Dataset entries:

>>>

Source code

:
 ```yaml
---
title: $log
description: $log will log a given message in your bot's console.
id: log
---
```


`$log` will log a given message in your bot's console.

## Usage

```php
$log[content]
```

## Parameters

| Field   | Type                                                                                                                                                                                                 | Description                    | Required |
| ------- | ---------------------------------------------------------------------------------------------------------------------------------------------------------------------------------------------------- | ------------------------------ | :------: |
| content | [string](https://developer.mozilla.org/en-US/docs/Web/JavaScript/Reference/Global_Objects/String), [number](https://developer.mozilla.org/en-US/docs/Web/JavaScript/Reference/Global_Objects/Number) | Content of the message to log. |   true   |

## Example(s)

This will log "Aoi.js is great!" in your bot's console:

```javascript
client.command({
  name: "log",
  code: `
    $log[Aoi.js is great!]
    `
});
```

<<<

◆ **WHAT TO WORK ON**
Filter the entries and keep only the lines holding "console".

◆ **OUTPUT OF THE TASK**
description: $log will log a given message in your bot's console.
`$log` will log a given message in your bot's console.
This will log "Aoi.js is great!" in your bot's console:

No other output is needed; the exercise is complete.